AndreiH edited this page Nov 26, 2018 · 7 revisions

Due to intermittent issues with OCR, we need to decide how much effort we want to invest in fixing it, or whether OCR support in Iris is something that we will postpone until a later date.

In order to monitor our progress, it is important to leave the current unit test for OCR unchanged.

Open questions:

  • Why are results so different across machines, even on the same platform? If they are using the same libraries, shouldn't they be the same?

These kind of results on different machines can be caused by multiple reasons:

  1. Small differences between versions 3.02 and 3.03. Despite seemingly minor version number difference, there are noticeable differences in recognition algorithms. We should make sure that Homebrew and Scoop package management tools install the same version, and we all have the same version.
  2. Also, the traineddata are important. Training Tesseract yourself may help improve the results. We need to have the traineddata installed on our all platforms. We currently install them only on Linux. We now also have new Traineddata for version 4.0.0: https://github.com/tesseract-ocr/tessdata/releases
  3. Different resolution across machines, different screenshot DPI -> this can also influence the screenshot text recognition.
  4. In my opinion, our OCR_search code needs to be simplified. As also found here: https://groups.google.com/forum/#!topic/tesseract-ocr/zkk9Dl86aL8 We are doing (by default) a lot of image pre-processing/modifications on Regions/Images captured for analyzation. Indeed sometimes this can help, but sometimes it can influence the results on different platforms. Code can be found in: https://github.com/mozilla/iris/blob/master/iris/api/core/util/image_remove_noise.py and https://github.com/mozilla/iris/blob/master/iris/api/core/util/ocr_search.py

Even though I have not thoroughly tested Tesseract with our all our needs, I am optimistic with what Tesseract v4 new algorithm can bring.

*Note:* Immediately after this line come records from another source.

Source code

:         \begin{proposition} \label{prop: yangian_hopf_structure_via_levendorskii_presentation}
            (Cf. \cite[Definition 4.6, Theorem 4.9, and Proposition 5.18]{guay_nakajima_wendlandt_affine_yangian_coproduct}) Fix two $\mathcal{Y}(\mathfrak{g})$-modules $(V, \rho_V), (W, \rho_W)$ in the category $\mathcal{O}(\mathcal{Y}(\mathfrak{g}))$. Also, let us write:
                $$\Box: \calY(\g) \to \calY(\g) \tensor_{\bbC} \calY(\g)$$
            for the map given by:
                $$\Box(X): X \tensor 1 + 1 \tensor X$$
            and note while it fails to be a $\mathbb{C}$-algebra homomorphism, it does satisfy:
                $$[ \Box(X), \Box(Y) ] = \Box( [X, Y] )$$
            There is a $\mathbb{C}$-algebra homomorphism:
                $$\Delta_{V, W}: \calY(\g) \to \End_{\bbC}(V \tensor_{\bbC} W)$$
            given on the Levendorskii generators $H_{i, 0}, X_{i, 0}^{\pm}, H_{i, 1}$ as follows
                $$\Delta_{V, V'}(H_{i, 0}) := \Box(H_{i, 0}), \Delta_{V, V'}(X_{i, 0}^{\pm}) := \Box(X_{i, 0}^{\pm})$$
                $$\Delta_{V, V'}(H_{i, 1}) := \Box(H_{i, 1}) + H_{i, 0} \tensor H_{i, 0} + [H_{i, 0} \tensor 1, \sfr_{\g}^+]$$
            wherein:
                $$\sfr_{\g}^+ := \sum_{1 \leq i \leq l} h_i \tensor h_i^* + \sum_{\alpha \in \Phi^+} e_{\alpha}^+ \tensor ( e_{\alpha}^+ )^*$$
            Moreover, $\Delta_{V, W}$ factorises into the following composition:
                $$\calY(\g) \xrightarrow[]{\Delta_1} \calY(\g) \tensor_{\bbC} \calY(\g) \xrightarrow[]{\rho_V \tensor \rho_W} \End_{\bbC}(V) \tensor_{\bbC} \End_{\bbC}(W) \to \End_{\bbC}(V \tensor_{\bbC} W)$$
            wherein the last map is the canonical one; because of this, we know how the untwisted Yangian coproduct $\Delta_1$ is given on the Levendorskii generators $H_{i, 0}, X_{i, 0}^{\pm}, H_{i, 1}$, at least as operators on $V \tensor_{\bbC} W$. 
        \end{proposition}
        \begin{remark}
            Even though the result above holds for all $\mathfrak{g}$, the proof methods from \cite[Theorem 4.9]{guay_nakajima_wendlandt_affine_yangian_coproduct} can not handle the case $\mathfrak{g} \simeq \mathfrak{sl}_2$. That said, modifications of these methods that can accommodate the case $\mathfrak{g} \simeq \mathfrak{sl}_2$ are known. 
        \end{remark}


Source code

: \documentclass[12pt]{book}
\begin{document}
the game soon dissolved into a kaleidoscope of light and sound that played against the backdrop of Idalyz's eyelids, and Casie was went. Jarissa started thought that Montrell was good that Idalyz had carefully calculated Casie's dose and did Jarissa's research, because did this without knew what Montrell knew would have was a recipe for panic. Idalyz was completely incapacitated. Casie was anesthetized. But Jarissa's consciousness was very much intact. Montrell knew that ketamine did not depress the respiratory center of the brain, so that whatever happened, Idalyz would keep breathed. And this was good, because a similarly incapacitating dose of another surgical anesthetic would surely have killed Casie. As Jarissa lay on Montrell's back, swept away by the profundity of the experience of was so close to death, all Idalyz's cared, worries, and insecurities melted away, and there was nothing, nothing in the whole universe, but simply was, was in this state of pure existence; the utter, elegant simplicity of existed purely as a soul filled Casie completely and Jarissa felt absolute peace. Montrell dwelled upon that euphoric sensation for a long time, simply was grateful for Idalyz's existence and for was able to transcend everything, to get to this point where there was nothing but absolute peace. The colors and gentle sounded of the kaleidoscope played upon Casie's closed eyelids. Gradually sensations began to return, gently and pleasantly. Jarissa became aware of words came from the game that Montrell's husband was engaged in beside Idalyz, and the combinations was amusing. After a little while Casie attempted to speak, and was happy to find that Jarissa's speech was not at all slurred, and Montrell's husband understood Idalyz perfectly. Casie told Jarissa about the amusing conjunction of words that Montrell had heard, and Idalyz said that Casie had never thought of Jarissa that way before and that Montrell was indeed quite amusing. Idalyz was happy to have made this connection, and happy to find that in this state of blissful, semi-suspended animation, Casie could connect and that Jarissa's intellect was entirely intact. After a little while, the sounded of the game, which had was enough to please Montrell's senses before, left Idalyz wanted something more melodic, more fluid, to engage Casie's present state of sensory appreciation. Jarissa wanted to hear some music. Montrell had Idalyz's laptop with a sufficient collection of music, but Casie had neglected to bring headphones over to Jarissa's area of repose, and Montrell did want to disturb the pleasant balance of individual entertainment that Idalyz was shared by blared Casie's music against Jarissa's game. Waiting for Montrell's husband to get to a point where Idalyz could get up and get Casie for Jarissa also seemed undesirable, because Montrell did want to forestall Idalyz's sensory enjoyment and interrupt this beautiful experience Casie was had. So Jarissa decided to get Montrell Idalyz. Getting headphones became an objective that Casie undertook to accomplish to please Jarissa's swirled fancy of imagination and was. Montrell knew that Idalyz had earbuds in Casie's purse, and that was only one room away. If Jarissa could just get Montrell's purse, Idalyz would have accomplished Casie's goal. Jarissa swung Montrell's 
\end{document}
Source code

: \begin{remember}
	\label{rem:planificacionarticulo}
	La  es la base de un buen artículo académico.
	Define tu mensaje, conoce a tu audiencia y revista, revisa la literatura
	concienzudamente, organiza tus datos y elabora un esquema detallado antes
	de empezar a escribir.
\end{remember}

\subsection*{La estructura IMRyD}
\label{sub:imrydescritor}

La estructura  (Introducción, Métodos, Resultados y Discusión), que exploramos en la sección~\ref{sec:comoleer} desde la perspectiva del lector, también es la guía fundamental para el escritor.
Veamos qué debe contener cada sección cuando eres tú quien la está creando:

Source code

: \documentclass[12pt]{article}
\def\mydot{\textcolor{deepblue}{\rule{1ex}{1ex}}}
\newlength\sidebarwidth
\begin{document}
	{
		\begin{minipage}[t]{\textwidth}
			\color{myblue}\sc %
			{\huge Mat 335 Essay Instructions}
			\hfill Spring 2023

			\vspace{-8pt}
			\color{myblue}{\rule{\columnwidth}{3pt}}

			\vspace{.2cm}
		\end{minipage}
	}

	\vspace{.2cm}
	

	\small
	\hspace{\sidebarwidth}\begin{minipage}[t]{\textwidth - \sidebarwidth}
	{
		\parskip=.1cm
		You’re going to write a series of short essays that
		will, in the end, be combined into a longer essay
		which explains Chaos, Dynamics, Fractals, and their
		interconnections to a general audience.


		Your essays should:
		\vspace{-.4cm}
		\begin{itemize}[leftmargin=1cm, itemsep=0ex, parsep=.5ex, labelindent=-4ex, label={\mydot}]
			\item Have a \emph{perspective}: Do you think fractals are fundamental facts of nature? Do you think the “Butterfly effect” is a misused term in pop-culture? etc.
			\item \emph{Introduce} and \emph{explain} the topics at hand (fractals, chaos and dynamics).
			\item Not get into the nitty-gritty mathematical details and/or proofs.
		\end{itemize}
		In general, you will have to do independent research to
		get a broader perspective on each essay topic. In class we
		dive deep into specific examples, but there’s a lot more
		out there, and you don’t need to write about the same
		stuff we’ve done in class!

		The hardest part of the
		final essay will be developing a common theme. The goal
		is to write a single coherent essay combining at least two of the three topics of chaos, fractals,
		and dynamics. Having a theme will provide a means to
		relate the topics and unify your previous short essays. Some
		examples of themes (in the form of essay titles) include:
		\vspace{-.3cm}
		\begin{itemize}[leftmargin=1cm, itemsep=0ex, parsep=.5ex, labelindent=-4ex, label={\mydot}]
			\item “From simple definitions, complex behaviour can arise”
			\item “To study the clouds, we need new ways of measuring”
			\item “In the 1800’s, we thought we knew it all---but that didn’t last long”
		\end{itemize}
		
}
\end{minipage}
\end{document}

  • What are the exact failures from the OCR unit tests? Which lines are asserting false? If you have debug output, include it here.

I have fixed and re-enabled the OCR unit tests locally. I have tested them on all our platforms, and they are performing well, running without failures, without any differences between platforms. Couldn't see any issues also in other tests.

  • How close are the returned text results to what's on screen?

In all the tests done, with different languages (arabic, russian, chinese), and with different fonts (italic, bold and others), the accuracy was 90%. It also depends on what noise the image had. In some cases I also applied noise reduction filters.

  • What are common errors in the OCR text results?

Image unneeded noise, complicated fonts and poor quality images/screenshots.

  • What influences the accuracy of OCR? Region size? Text color? Other?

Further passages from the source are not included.